Little eyes by Samanta Schweblin, Oneworld, Rs 399

Little eyes by Samanta Schweblin, Oneworld, Rs 399 Amazon

The novel is an exploration on many levels, almost as though the author, or rather the server, has connected strangers across the world — in Antigua and Sweden, or in Beijing and Lyon — and is watching how a device at one end and a screen at another expose the desires and fears that run beneath everyday living in different parts of the world, how people relate to a toy they can treat like a pet while inviting a stranger into their minds, or how they respond to a digitized world that hovers between the virtual and the physical. The novel wanders from one kentuki-mediated connection to another, leaving some in just a chapter when the link is snapped, and returning repeatedly to others as their stories develop, weaving in and out of excitement, aversion, prurience, longing, fear, curiosity, compassion. A young boy in a hot country dwells in a dragon and longs to touch snow when the dragon ‘wakes up’ in Sweden; a woman in an artists’ camp in Oaxaca living with her artist boyfriend begins to hate her kentuki before discovering that she has been watched, with cold derision, by more than one pair of eyes; an old lady finds that being a keeper and a dweller simultaneously can push her into an abyss of terror instead of doubling the warmth of connecting — each story follows its own logic in meandering into breakdown. Schweblin’s narrative examines the banality of the digital presence in our lives, the casual acceptance of anonymous but personalized surveillance in an unredeemed world. There are paedophiles and traffickers out there, as well as revolutionaries bent on ‘liberating’ kentukis from the will of their dwellers. While we are not told who manufactures the ‘product’ or sets up the connections, we get to see a connections entrepreneur. In Zagreb, Grigor buys and sets up connections for numerous kentukis — he needs an assistant soon — and sells them to customers who specify what they want. Willy-nilly, he is forced to enter real-life events through one connection, and that can never end well. Reality must remain virtual, or you can’t play.

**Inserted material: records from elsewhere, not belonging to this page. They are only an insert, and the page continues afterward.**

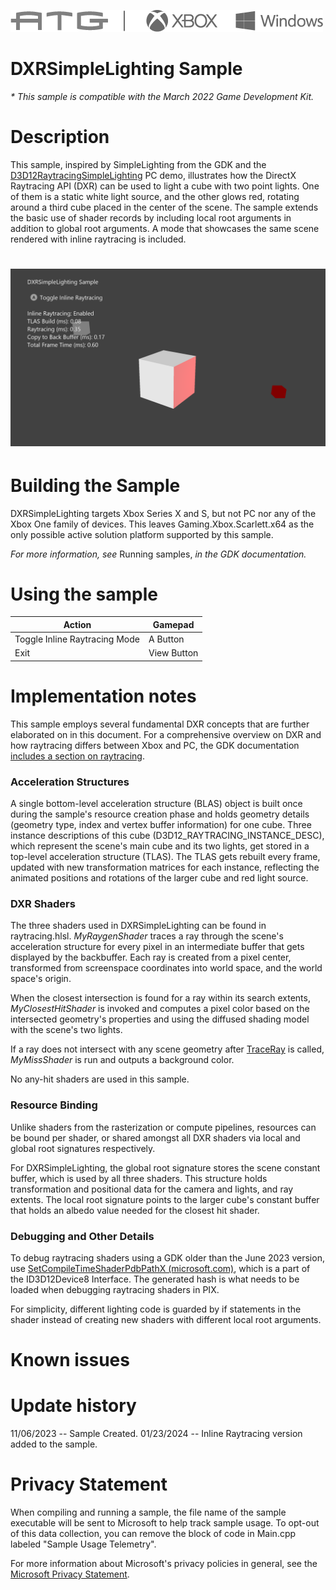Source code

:   ![](./media/image1.png)

#   DXRSimpleLighting Sample

*\* This sample is compatible with the March 2022 Game Development Kit.*

# 

# Description

This sample, inspired by SimpleLighting from the GDK and the [D3D12RaytracingSimpleLighting](https://github.com/microsoft/DirectX-Graphics-Samples/tree/master/Samples/Desktop/D3D12Raytracing/src/D3D12RaytracingSimpleLighting)
PC demo, illustrates how the DirectX Raytracing API (DXR) can be used to light a
cube with two point lights. One of them is a static white light source, and the other glows red, rotating around a third cube placed in the center of the scene. The sample extends the basic use of shader records by
including local root arguments in addition to global root arguments. A mode that showcases the same scene rendered with inline raytracing is included.

# ![](./media/image3.png)

# Building the Sample

DXRSimpleLighting targets Xbox Series X and S, but not PC nor any of the Xbox One family of devices. This leaves Gaming.Xbox.Scarlett.x64 as the only possible active solution platform supported by this sample.

*For more information, see* Running samples, *in the GDK documentation.*

# Using the sample

| Action                                 |  Gamepad                     |
|----------------------------------------|------------------------------|
| Toggle Inline Raytracing Mode          |  A Button                    |
| Exit                                   |  View Button                 |

# Implementation notes

This sample employs several fundamental DXR concepts that are further elaborated on in this document. For a comprehensive overview on DXR and how raytracing differs between Xbox and PC, the GDK documentation [includes a section on raytracing](https://developer.microsoft.com/en-us/games/xbox/docs/gdk/rt-overview).

### Acceleration Structures
A single bottom-level acceleration structure (BLAS) object is built once during the sample's resource creation phase and holds geometry details (geometry type, index and vertex buffer information) for one cube. Three instance descriptions of this cube (D3D12_RAYTRACING_INSTANCE_DESC), which represent the scene's main cube and its two lights, get stored in a top-level acceleration structure (TLAS). The TLAS gets rebuilt every frame, updated with new transformation matrices for each instance, reflecting the animated positions and rotations of the larger cube and red light source.

### DXR Shaders
The three shaders used in DXRSimpleLighting can be found in raytracing.hlsl. *MyRaygenShader* traces a ray through the scene's acceleration structure for every pixel in an intermediate buffer that gets displayed by the backbuffer. Each ray is created from a pixel center, transformed from screenspace coordinates into world space, and the world space's origin. 

When the closest intersection is found for a ray within its search extents, *MyClosestHitShader* is invoked and computes a pixel color based on the intersected geometry's properties and using the diffused shading model with the scene's two lights.

If a ray does not intersect with any scene geometry after [TraceRay](https://microsoft.github.io/DirectX-Specs/d3d/Raytracing.html#traceray) is called, *MyMissShader* is run and outputs a background color.

No any-hit shaders are used in this sample.

### Resource Binding
Unlike shaders from the rasterization or compute pipelines, resources can be bound per shader, or shared amongst all DXR shaders via local and global root signatures respectively.

For DXRSimpleLighting, the global root signature stores the scene constant buffer, which is used by all three shaders. This structure holds transformation and positional data for the camera and lights, and ray extents. The local root signature points to the larger cube's constant buffer that holds an albedo value needed for the closest hit shader.

### Debugging and Other Details
To debug raytracing shaders using a GDK older than the June 2023 version, use [SetCompileTimeShaderPdbPathX
(microsoft.com)](https://developer.microsoft.com/en-us/games/xbox/docs/gdk/id3d12device8_setcompiletimeshaderpdbpathx),
which is a part of the ID3D12Device8 Interface. The generated hash is
what needs to be loaded when debugging raytracing shaders in PIX.

For simplicity, different lighting code is guarded by if statements in
the shader instead of creating new shaders with different local root
arguments.

# Known issues

# Update history

11/06/2023 -- Sample Created.
01/23/2024 -- Inline Raytracing version added to the sample.

# Privacy Statement

When compiling and running a sample, the file name of the sample
executable will be sent to Microsoft to help track sample usage. To
opt-out of this data collection, you can remove the block of code in
Main.cpp labeled "Sample Usage Telemetry".

For more information about Microsoft's privacy policies in general, see
the [Microsoft Privacy
Statement](https://privacy.microsoft.com/en-us/privacystatement/).
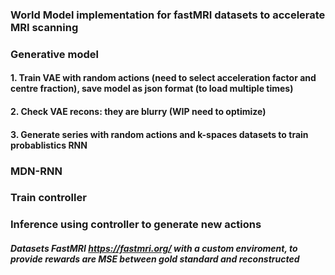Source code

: ### World Model implementation for fastMRI datasets to accelerate MRI scanning 

###  Generative model
#### 1. Train VAE with random actions (need to select acceleration factor and centre fraction), save model as json format (to load multiple times) 
#### 2. Check VAE recons: they are blurry (WIP need to optimize)
#### 3. Generate series with random actions and k-spaces datasets to train probablistics RNN


### MDN-RNN 

####
####
####

### Train controller 


### Inference using controller to generate new actions


##### Datasets FastMRI https://fastmri.org/ with a custom enviroment, to provide rewards are MSE between gold standard and reconstructed
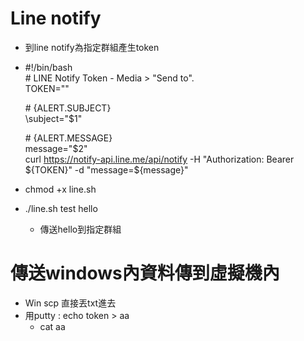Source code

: # Line notify
* 到line notify為指定群組產生token
* #!/bin/bash    
  \# LINE Notify Token - Media > "Send to".    
  TOKEN=""    
    
  \# {ALERT.SUBJECT}    
  \subject="$1"    

  \# {ALERT.MESSAGE}    
  message="$2"    
  curl https://notify-api.line.me/api/notify -H "Authorization: Bearer ${TOKEN}" -d "message=${message}"
* chmod +x line.sh
* ./line.sh test hello
  * 傳送hello到指定群組


# 傳送windows內資料傳到虛擬機內
* Win scp 直接丟txt進去
* 用putty : echo token > aa
    * cat aa
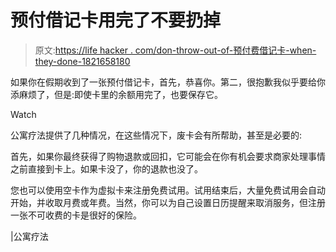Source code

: # 预付借记卡用完了不要扔掉

> 原文:[https://life hacker . com/don-throw-out-of-预付费借记卡-when-they-done-1821658180](https://lifehacker.com/dont-throw-out-prepaid-debit-cards-when-theyre-done-1821658180)

如果你在假期收到了一张预付借记卡，首先，恭喜你。第二，很抱歉我似乎要给你添麻烦了，但是:即使卡里的余额用完了，也要保存它。

Watch

公寓疗法提供了几种情况，在这些情况下，废卡会有所帮助，甚至是必要的:

首先，如果你最终获得了购物退款或回扣，它可能会在你有机会要求商家处理事情之前直接到卡上。如果卡没了，你的退款也没了。

您也可以使用空卡作为虚拟卡来注册免费试用。试用结束后，大量免费试用会自动开始，并收取月费或年费。当然，你可以为自己设置日历提醒来取消服务，但注册一张不可收费的卡是很好的保险。

|公寓疗法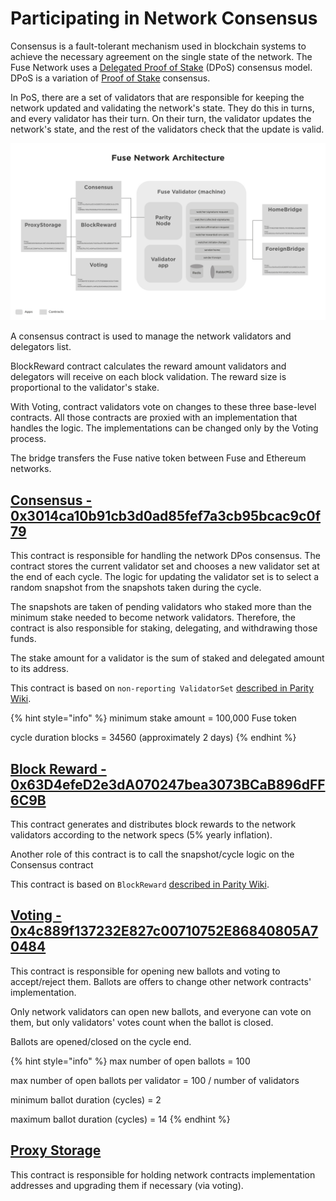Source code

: # Participating in Network Consensus

Consensus is a fault-tolerant mechanism used in blockchain systems to achieve the necessary agreement on the single state of the network. The Fuse Network uses a [Delegated Proof of Stake](https://en.bitcoinwiki.org/wiki/DPoS) (DPoS) consensus model. DPoS is a variation of [Proof of Stake](https://en.bitcoinwiki.org/wiki/Proof-of-stake) consensus.

In PoS, there are a set of validators that are responsible for keeping the network updated and validating the network's state. They do this in turns, and every validator has their turn. On their turn, the validator updates the network's state, and the rest of the validators check that the update is valid.

![](<../../.gitbook/assets/image (10).png>)

A consensus contract is used to manage the network validators and delegators list.

BlockReward contract calculates the reward amount validators and delegators will receive on each block validation. The reward size is proportional to the validator's stake.

With Voting, contract validators vote on changes to these three base-level contracts. All those contracts are proxied with an implementation that handles the logic. The implementations can be changed only by the Voting process.

The bridge transfers the Fuse native token between Fuse and Ethereum networks.

## [Consensus - 0x3014ca10b91cb3d0ad85fef7a3cb95bcac9c0f79](https://explorer.fuse.io/address/0x3014ca10b91cb3d0ad85fef7a3cb95bcac9c0f79)

This contract is responsible for handling the network DPos consensus. The contract stores the current validator set and chooses a new validator set at the end of each cycle. The logic for updating the validator set is to select a random snapshot from the snapshots taken during the cycle.

The snapshots are taken of pending validators who staked more than the minimum stake needed to become network validators. Therefore, the contract is also responsible for staking, delegating, and withdrawing those funds.

The stake amount for a validator is the sum of staked and delegated amount to its address.

This contract is based on `non-reporting ValidatorSet` [described in Parity Wiki](https://wiki.parity.io/Validator-Set.html#non-reporting-contract).

{% hint style="info" %}
minimum stake amount = 100,000 Fuse token

cycle duration blocks = 34560 (approximately 2 days)
{% endhint %}

## [Block Reward - 0x63D4efeD2e3dA070247bea3073BCaB896dFF6C9B](https://explorer.fuse.io/address/0x63d4efed2e3da070247bea3073bcab896dff6c9b)

This contract generates and distributes block rewards to the network validators according to the network specs (5% yearly inflation).

Another role of this contract is to call the snapshot/cycle logic on the Consensus contract

This contract is based on `BlockReward` [described in Parity Wiki](https://wiki.parity.io/Block-Reward-Contract).

## [Voting - 0x4c889f137232E827c00710752E86840805A70484](https://explorer.fuse.io/address/0x4c889f137232E827c00710752E86840805A70484)

This contract is responsible for opening new ballots and voting to accept/reject them. Ballots are offers to change other network contracts' implementation.

Only network validators can open new ballots, and everyone can vote on them, but only validators' votes count when the ballot is closed.

Ballots are opened/closed on the cycle end.

{% hint style="info" %}
max number of open ballots = 100

max number of open ballots per validator = 100 / number of validators

minimum ballot duration (cycles) = 2

maximum ballot duration (cycles) = 14
{% endhint %}

## [Proxy Storage](https://explorer.fuse.io/address/0x23D8634ED1B2662dC96FcE6208fde93258731333)

This contract is responsible for holding network contracts implementation addresses and upgrading them if necessary (via voting).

In Fever Dream and Mouthful of Birds, Schweblin’s earlier works, the roots of horror were elusive, yet the feeling was of an unarticulated, intimate familiarity. In Little Eyes, there are too many realistic details, such as the price of the kentukis, to make elisions — the producer’s identity, for example — a mark of elusiveness. It feels like a loose end, one among others. The weirdness in the novel, its sinister or terrifying moments, all spring from manifestly human responses to unexpected situations, usually prompted by the skewed communication that a kentuki connection entails. If this is what Schweblin is interested in — the oddness of the relationship between the author and her subject, maybe, or the mysterious failure to connect that dooms all relationships, whether across cultures or at home — she does not make that clear through the narrative. If we are to look for horror, then the dwellers’ love for voyeurism is eerie but not uncommon, but it is the keepers who are more peculiar. They spend money, time and energy to be spied on — why? The characters do not suggest that they are incurable exhibitionists, neither do they seem pathetically lonely. The story that welds together the digital device and human transgression most powerfully is Emilia’s. There are other good stories too, but we are left wondering whether the elaborate paraphernalia of the kentuki was indispensable for them.